Renungan Pasca Pemilu
Renungan ini dihadirkan atas dorongan iman dan tanggungjawab kepada Islam, umat Nabi Muhammad Saw dan Allah SWT. Sebab agama Islam ini adalah nasihat. Rasul Saw bersabda:
«الدِّيْنُ
النَّصِيْحَةُ، قُلْنَا: لِمَنْ يَا رَسُوْلَ اللهِ؟ قَالَ: للهِ،
وَلِكِتَابِهِ، وَلِرَسُوْلِهِ، وَلأَئِمَّةِ الْمُسْلِمِيْنَ
وَعَامَّتِهِمْ»
“Agama itu nasihat.” Kami bertanya,
“Untuk siapa, ya Rasulullah?” Beliau Saw. menjawab, “Untuk Allah,
Kitab-Nya, Rasul-Nya, para pemimpin kaum Muslim, dan mereka semuanya
(kaum Muslim).” (HR Muslim dari Tamin ad-Dari)

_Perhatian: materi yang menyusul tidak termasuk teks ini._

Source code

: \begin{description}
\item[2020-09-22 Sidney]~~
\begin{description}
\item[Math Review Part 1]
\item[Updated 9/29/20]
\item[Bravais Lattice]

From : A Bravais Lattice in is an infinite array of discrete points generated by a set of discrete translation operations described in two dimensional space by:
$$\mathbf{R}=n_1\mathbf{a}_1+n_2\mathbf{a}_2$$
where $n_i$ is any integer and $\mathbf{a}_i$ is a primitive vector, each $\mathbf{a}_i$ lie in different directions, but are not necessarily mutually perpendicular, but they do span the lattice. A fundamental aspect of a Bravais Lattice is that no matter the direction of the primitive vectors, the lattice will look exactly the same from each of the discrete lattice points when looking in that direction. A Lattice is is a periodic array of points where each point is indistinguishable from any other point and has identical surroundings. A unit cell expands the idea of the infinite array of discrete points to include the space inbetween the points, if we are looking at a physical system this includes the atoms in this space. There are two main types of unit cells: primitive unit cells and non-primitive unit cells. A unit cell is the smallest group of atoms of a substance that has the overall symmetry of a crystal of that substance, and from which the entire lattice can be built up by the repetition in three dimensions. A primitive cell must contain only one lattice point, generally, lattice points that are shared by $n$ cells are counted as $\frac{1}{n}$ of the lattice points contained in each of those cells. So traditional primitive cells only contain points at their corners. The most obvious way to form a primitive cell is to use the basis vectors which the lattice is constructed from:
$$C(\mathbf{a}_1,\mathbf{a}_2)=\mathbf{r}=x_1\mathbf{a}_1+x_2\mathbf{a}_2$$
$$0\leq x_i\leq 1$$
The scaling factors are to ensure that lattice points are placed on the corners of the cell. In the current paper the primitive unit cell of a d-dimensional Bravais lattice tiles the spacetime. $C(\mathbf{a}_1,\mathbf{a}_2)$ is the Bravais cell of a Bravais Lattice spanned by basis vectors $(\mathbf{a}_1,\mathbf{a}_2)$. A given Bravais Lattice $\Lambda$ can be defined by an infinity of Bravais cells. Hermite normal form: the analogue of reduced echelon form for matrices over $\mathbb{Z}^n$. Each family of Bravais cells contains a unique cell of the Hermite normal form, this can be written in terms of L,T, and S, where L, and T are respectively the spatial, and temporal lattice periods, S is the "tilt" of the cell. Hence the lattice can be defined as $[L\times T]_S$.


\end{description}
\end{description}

Baru saja rakyat negeri Muslim terbesar
di dunia ini menyaksikan perhelatan pemilu legislatif. Tiga bulan ke
depan akan kembali menyaksikan pemilu presiden. Dalam pandangan Islam,
pemilu adalah salah satu, bukan satu-satunya cara (uslub) yang
bisa digunakan untuk memilih para wakil rakyat yang duduk di majelis
perwakilan, atau untuk memilih penguasa. Sebagai salah satu cara, dalam
pandangan Islam, tentu saja pemilu ini tidak wajib.
Ini tentu berbeda dengan cara pandang
demokrasi, yang menjadikan pemilu sebagai satu-satunya cara legal untuk
memeroleh mandat kekuasaan, baik eksekutif maupun legislatif. Karenanya,
pemilu dalam demokrasi merupakan keharusan dan sifatnya wajib.

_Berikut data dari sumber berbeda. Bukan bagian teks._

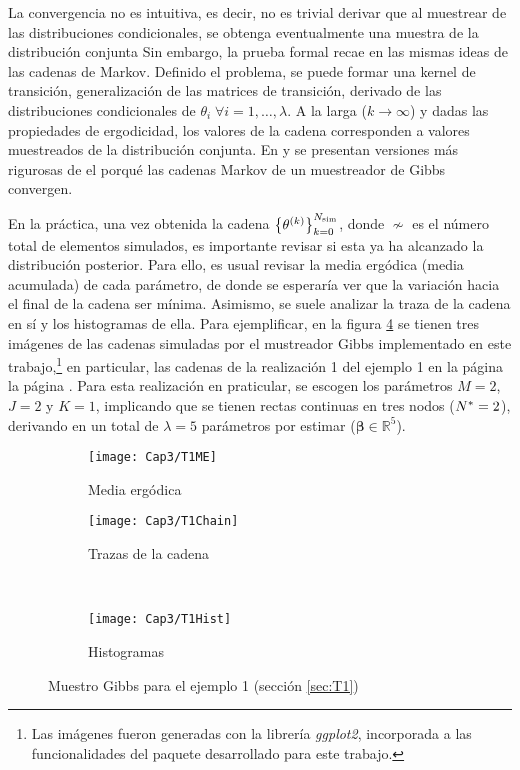 \documentclass[../Main/Main.tex]{subfiles}
\begin{document}
La convergencia no es intuitiva, es decir, no es trivial derivar que al muestrear de las distribuciones condicionales, se obtenga eventualmente  una muestra de la distribución conjunta  Sin embargo, la prueba formal recae en  las mismas ideas de las cadenas de Markov. Definido el problema, se puede formar una kernel de transición, generalización de las matrices de transición, derivado de las  distribuciones condicionales de $\theta_i\;\forall i = 1,\ldots,\lambda$. A la larga ($k \rightarrow \infty$) y dadas las propiedades de ergodicidad, los valores de la cadena corresponden a valores muestreados de la distribución conjunta. En \citet{casella1992explaining} y \citet{tierney1994markov} se presentan versiones más rigurosas de el porqué las cadenas Markov de un muestreador de Gibbs convergen. 

En la práctica, una vez obtenida la cadena $\left\{\theta^{(k)}\right\}_{k=0}^{N_{\text{sim}}}$, donde $\nsim$ es el número total de elementos simulados, es importante revisar si esta ya ha alcanzado la distribución posterior. Para ello, es usual revisar la media ergódica (media acumulada) de cada parámetro, de donde se esperaría ver que la variación hacia el final de la cadena ser mínima. Asimismo, se suele analizar la traza de la cadena en sí y los histogramas de ella. Para ejemplificar, en la figura \ref{fig:GibbsSamplerSimulado} se tienen tres imágenes de las cadenas simuladas por el mustreador Gibbs implementado en este trabajo,\footnote{Las imágenes fueron generadas con la librería \textit{ggplot2}, incorporada a las funcionalidades del paquete desarrollado para este trabajo.} en particular, las cadenas de la realización 1 del ejemplo 1 en la página la página \pageref{fig:T1M1}. Para esta realización en praticular, se escogen los parámetros $M = 2$, $J = 2$ y $K = 1$, implicando que se tienen rectas continuas en tres nodos ($N^* = 2$), derivando en un total de $\lambda = 5$ parámetros por estimar ($\bm{\beta}\in\mathbb{R}^5$). 
\begin{figure}[h]
    \centering
    \begin{subfigure}[b]{0.45\textwidth}
        \texttt{[image: Cap3/T1ME]}
        \caption{Media ergódica}
        \label{img:MedErg}
    \end{subfigure}
	\quad
    \begin{subfigure}[b]{0.45\textwidth}
        \texttt{[image: Cap3/T1Chain]}
        \caption{Trazas de la cadena}
        \label{img:GibbsChain}
    \end{subfigure}
	\\
    \centering
    \begin{subfigure}[b]{0.45\textwidth}
        \texttt{[image: Cap3/T1Hist]}
        \caption{Histogramas}
        \label{img:GibbsHist}
    \end{subfigure}
    \caption{Muestro Gibbs para el ejemplo 1 (sección \ref{sec:T1})}\label{fig:GibbsSamplerSimulado}
\end{figure}
\end{document}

Tanpanya, kekuasaan legislatif, eksekutif bahkan yudikatif bisa
dinyatakan ilegal, karena diperoleh bukan dari mandat rakyat. Meski
realitanya, pandangan ini terbantahkan oleh berbagai fakta silih
bergantinya kekuasaan, baik di negeri ini atau di negeri lain.
Terlepas dari perbedaan cara pandang
itu, yang pasti keterlibatan atau ketidakterlibatan kita di dalam pemilu
yang baru saja dilangsungkan atau pada pemilu mendatang sama-sama harus
dipertanggungjawabkan di hadapan Allah. Sebab, tidak ada tindakan kita
sekecil apapun, kecuali pasti diketahui dan dicatat oleh Allah.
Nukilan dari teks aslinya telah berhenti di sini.